We think this might be a problem.

The best part about problems is that we get to find solutions.

Actually, it’s the only way we get solutions. It’s our path to something better.

It’s not fast. A problem has to get bad enough that we’re willing to pay for the solution.

At that point, the problem is worth solving.

Then, you have a product, you have marketing, and you have a business.


Three staples are the bare minimum needed when attaching fabric to a couch frame.

At least according to Jack White.

What is the bare minimum for a rock band?

Drums and a guitar.

Hence, why the White Stripes were a two-piece band.

Jack White is a master of working in constraints.

Guitars that are difficult to play. Touring with two bands. Forced 2-week recording deadlines.

All artificial constraints. But, his belief is that true creativity comes from constraints.

Our marketing also benefits from constraints.

A niche audience. Specific acquisition costs. Resources. Conversion rates. Time.

With abundance, constraints force us to focus.

What constraints are you putting on your work?

Thoughts about the marketing mix

  • Product
  • Price
  • Place
  • Promotion

The 4Ps of marketing.

Tried, true, and proven through decades of use.

Sure, there are a few other models. But, all those models contain these four elements.

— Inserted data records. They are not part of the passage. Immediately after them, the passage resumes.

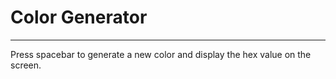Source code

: # Color Generator
---

Press spacebar to generate a new color and display the hex value on the screen.


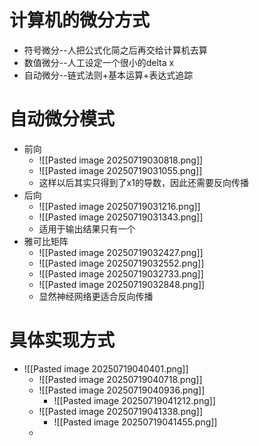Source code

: # 计算机的微分方式
- 符号微分--人把公式化简之后再交给计算机去算
- 数值微分--人工设定一个很小的delta x
- 自动微分--链式法则+基本运算+表达式追踪
# 自动微分模式
- 前向
	- ![[Pasted image 20250719030818.png]]
	- ![[Pasted image 20250719031055.png]]
	- 这样以后其实只得到了x1的导数，因此还需要反向传播
- 后向
	- ![[Pasted image 20250719031216.png]] 
	- ![[Pasted image 20250719031343.png]]
	- 适用于输出结果只有一个
- 雅可比矩阵
	- ![[Pasted image 20250719032427.png]]
	- ![[Pasted image 20250719032552.png]]
	- ![[Pasted image 20250719032733.png]]
	- ![[Pasted image 20250719032848.png]]
	- 显然神经网络更适合反向传播


# 具体实现方式
- ![[Pasted image 20250719040401.png]]
	- ![[Pasted image 20250719040718.png]]
	- ![[Pasted image 20250719040936.png]]
		- ![[Pasted image 20250719041212.png]]
	- ![[Pasted image 20250719041338.png]]
		- ![[Pasted image 20250719041455.png]]
	- 
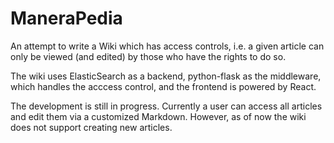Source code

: # ManeraPedia
An attempt to write a Wiki which has access controls, i.e. a given article can only be viewed (and edited) by those who have the rights to do so.

The wiki uses ElasticSearch as a backend, python-flask as the middleware, which handles the acccess control, and the frontend is powered by React.

The development is still in progress.
Currently a user can access all articles and edit them via a customized Markdown. However, as of now the wiki does not support creating new articles.
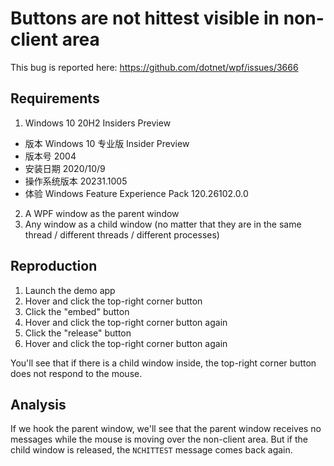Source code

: # Buttons are not hittest visible in non-client area

This bug is reported here: https://github.com/dotnet/wpf/issues/3666

## Requirements

1. Windows 10 20H2 Insiders Preview
  * 版本	Windows 10 专业版 Insider Preview
  * 版本号	2004
  * 安装日期	2020/10/9
  * 操作系统版本	20231.1005
  * 体验	Windows Feature Experience Pack 120.26102.0.0
2. A WPF window as the parent window
3. Any window as a child window (no matter that they are in the same thread / different threads / different processes)

## Reproduction

1. Launch the demo app
2. Hover and click the top-right corner button
3. Click the "embed" button
4. Hover and click the top-right corner button again
5. Click the "release" button
6. Hover and click the top-right corner button again

You'll see that if there is a child window inside, the top-right corner button does not respond to the mouse.

## Analysis

If we hook the parent window, we'll see that the parent window receives no messages while the mouse is moving over the non-client area. But if the child window is released, the `NCHITTEST` message comes back again.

In tech, it’s common to be “product driven”.

Which means there is likely a “product team”.

When you’re on a product team, it’s clear which “P” you’re responsible for.

If you’re not on the product team, the “P” you manage is a little less clear.

A good question to ask is, what “P” (or “P’s”) does your team manage?

The white claw effect

Stories sell.

They always have and it’s likely they always will.

They sell as ideas. They sell as books. They sell as brands. And, they sell as products.

To craft a great story, though, we have to understand our audience.

If you’re an author, writing a fiction book, you need to understand what your readers crave.

If you’re a marketer, you need to understand your audience and what they want to buy.

The formula for this is:

  1. Audience
  2. Story
  3. Product

My brother came bursting through the door, like he does, yelling about how there ain’t no laws when he’s drinking claws.

The situation was in fact lawless.

Not sure where we were, but this was my introduction to White Claw.

If you’re a marketer, White Claw is amazing.

The product isn’t overly complex. It’s just liquored up sparkling water.

The story they tell is one of inclusion. It’s not a men’s drink and it’s not a women’s drink. It’s a drink for everybody.

This resonates with their millennial audience, and it’s impeccable.

White Claw is audience first.

Story second.

Product third.

And they hit a home run.

That’s why there “ain’t no laws when you’re drinking claws”.